[LINK] Digital doomsday: the end of knowledge
Brendan Scott
brendansweb at optusnet.com.au
Wed Apr 7 22:16:03 AEST 2010
On 04/06/2010 10:58 PM, Kim Holburn wrote:
> I found an article in New Scientist (30 Jan 2010) on a subject we have
> discussed before here. How long our mounting cloud of digital data
> will last. Compared with say Babylonian cuniform tablets from 3500
> years ago the answer is not long. They have a chart:
> Flash memory: 10 Years
> Magnetic tape: about 20 years
> Rewritable CDs and DVDs: 7 years
> Most CD-R and DVD+R, DVD-R, audio CD and Movie DVDs: 26 years
> Special gold CD-R: 100 years
> Hard disks: no-one knows.
>
> And that's assuming we have the ability to read them then.
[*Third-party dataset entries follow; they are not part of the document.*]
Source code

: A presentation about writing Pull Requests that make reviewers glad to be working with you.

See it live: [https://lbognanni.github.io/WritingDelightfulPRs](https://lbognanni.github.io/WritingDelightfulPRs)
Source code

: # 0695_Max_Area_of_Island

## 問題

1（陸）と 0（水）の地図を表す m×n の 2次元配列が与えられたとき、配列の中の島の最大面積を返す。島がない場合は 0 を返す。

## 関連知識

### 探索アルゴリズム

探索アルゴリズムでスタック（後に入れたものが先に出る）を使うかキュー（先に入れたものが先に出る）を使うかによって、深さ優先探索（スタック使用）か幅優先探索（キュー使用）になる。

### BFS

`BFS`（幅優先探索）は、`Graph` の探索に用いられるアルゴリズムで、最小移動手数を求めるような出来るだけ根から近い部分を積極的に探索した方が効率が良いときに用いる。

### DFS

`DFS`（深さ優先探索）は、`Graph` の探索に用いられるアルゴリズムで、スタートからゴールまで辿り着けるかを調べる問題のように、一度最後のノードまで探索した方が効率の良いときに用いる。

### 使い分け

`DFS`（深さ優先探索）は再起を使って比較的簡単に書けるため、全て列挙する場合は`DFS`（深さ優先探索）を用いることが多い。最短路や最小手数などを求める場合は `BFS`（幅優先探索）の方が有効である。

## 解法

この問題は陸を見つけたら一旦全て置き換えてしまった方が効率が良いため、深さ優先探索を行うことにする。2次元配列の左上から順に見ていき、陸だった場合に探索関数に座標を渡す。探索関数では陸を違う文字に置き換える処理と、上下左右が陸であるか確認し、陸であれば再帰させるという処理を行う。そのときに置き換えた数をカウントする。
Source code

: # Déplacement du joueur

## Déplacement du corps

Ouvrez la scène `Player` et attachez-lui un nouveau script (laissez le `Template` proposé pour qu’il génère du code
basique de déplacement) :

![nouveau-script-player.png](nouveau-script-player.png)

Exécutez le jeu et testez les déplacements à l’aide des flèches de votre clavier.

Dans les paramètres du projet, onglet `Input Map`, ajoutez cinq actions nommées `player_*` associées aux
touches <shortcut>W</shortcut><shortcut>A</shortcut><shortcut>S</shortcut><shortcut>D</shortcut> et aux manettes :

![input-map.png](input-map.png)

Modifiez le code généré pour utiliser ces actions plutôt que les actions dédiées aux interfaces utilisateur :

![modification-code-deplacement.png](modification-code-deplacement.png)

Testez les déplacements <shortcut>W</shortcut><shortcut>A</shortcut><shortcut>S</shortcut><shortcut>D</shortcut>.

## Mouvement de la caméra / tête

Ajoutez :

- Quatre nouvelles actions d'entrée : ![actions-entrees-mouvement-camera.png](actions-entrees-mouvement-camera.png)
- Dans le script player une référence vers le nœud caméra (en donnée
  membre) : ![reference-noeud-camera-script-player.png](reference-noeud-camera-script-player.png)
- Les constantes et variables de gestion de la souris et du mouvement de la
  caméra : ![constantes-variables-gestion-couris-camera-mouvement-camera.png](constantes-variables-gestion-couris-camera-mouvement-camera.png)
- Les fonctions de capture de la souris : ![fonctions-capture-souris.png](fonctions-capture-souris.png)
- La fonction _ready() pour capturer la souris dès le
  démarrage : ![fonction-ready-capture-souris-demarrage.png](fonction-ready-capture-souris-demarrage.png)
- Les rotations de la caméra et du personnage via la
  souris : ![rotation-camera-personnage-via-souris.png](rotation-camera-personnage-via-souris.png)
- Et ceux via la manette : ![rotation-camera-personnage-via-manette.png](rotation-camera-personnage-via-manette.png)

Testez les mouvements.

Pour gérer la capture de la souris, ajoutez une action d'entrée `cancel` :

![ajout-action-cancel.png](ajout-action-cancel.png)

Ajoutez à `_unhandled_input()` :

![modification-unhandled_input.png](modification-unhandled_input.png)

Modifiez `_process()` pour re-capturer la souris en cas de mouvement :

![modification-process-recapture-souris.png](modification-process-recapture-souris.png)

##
Reading
> media made in old drives is not necessarily easy at all. Less easy if
> the drives are not available even less easy if no engineers familiar
> with them are still alive. Maybe our digital society is just
> evanescent.
>
> http://www.newscientist.com/article/mg20527451.300-digital-doomsday-the-end-of-knowledge.html
What this doesn't take account of is that a hard disk is somewhat more reproducible than a cuneiform tablet. That the medium does not survive is different from the massage not surviving.